The problem: Whenever the word "from" turns up in a line below, that line should be copied.

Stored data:
+--
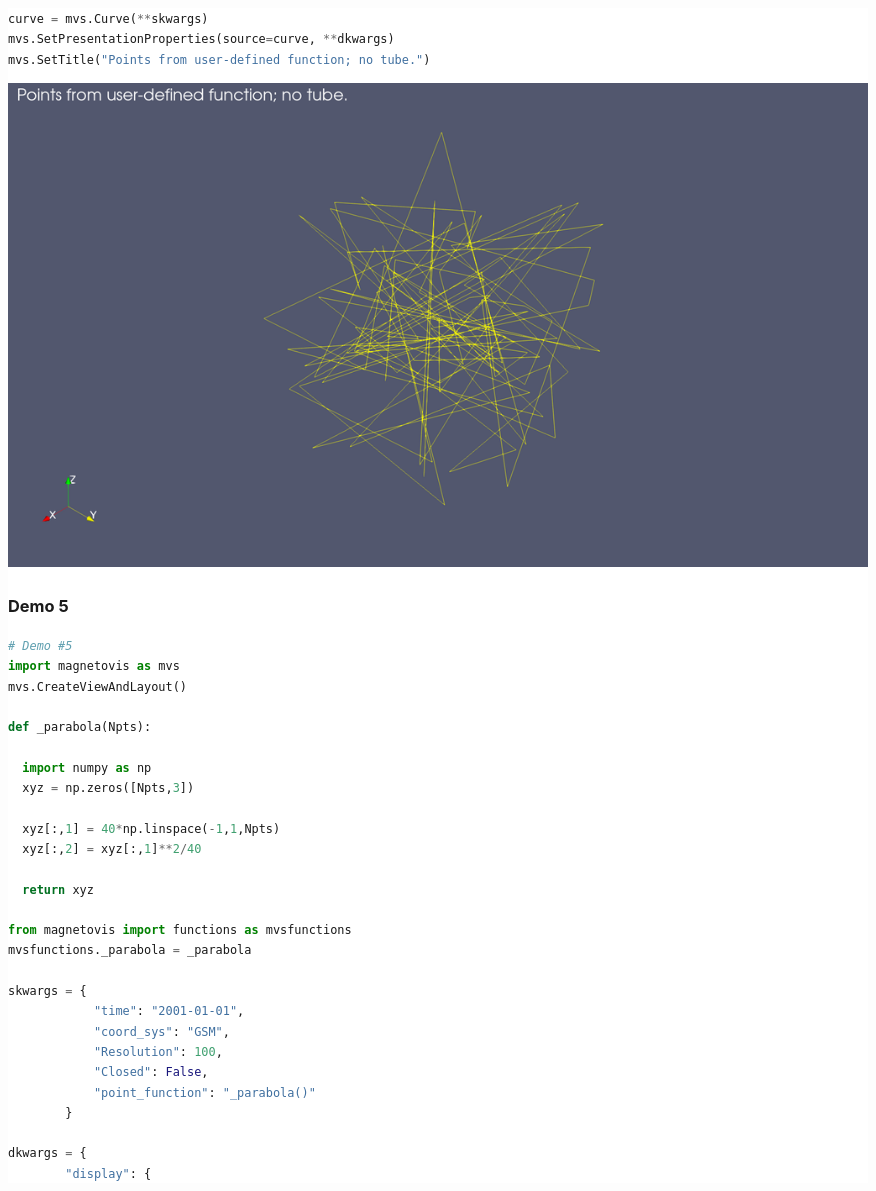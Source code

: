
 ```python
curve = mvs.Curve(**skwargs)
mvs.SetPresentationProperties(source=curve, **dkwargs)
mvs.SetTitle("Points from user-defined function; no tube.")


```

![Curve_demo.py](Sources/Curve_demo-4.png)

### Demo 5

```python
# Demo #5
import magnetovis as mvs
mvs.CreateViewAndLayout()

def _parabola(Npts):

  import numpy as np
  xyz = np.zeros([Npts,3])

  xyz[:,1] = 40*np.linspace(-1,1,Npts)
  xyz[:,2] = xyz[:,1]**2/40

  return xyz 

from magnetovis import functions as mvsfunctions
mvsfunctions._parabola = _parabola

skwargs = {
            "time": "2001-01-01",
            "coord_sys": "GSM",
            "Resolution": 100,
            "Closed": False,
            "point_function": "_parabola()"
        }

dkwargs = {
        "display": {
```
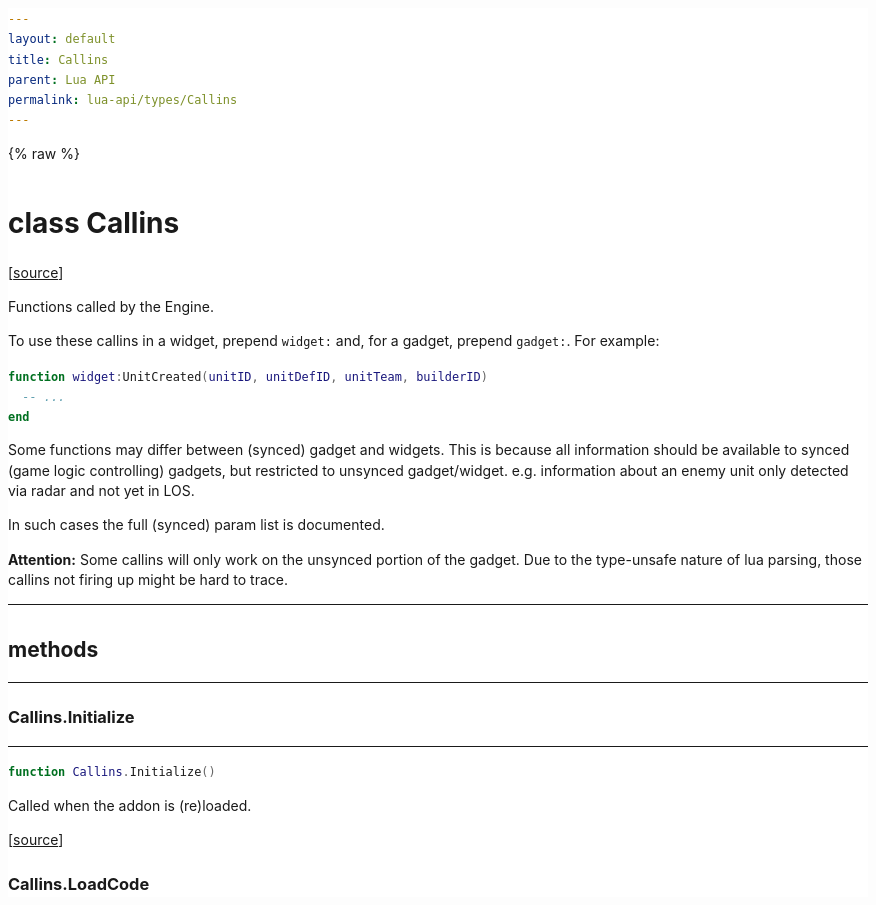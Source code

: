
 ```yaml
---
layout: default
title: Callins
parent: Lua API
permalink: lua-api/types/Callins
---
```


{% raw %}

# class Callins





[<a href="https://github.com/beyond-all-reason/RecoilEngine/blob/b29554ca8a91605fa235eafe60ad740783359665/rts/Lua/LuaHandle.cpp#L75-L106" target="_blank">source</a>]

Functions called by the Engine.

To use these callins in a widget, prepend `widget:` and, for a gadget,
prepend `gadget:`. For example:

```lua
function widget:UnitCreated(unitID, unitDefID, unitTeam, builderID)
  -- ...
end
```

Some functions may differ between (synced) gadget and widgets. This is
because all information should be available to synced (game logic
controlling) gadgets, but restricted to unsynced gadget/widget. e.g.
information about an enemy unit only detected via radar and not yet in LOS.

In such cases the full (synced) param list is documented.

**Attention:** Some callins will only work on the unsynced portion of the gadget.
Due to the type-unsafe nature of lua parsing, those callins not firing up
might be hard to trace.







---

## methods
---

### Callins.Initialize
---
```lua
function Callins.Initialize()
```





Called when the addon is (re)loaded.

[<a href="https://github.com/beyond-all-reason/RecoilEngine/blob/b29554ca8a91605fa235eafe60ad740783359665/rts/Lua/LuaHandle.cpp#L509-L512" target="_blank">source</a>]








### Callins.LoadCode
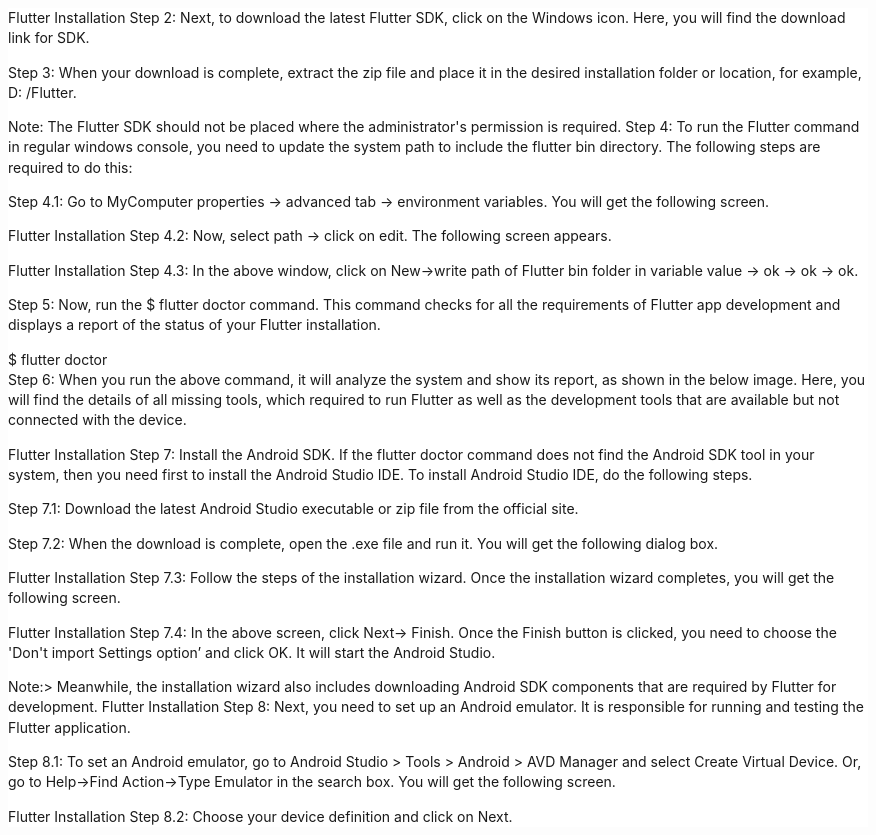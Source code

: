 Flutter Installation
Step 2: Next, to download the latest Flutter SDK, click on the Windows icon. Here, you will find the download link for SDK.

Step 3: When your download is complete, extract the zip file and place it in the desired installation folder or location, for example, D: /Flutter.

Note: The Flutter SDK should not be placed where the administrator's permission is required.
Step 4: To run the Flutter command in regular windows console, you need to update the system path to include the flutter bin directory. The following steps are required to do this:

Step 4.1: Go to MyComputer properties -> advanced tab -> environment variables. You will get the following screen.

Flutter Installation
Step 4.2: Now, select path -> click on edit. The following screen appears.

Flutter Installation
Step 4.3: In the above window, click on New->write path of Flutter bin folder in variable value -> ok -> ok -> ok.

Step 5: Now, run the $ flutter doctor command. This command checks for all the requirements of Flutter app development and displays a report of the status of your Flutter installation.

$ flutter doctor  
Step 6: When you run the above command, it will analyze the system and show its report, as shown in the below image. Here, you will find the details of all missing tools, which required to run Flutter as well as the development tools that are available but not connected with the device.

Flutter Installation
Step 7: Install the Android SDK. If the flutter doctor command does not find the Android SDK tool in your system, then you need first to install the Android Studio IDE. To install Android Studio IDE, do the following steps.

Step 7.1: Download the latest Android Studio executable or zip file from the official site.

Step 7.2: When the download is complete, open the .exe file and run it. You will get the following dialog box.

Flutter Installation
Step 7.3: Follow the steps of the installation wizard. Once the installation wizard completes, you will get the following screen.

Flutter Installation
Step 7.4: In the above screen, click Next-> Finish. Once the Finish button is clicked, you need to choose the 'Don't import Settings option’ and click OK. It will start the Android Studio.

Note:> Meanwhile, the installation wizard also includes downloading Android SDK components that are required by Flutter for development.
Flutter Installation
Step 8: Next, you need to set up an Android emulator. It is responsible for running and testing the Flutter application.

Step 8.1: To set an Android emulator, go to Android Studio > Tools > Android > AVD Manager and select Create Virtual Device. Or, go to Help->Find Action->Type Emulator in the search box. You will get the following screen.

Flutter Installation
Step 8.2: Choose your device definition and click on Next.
+--
Response area:
mvs.SetTitle("Points from user-defined function; no tube.")
from magnetovis import functions as mvsfunctions
Step 7.1: Download the latest Android Studio executable or zip file from the official site.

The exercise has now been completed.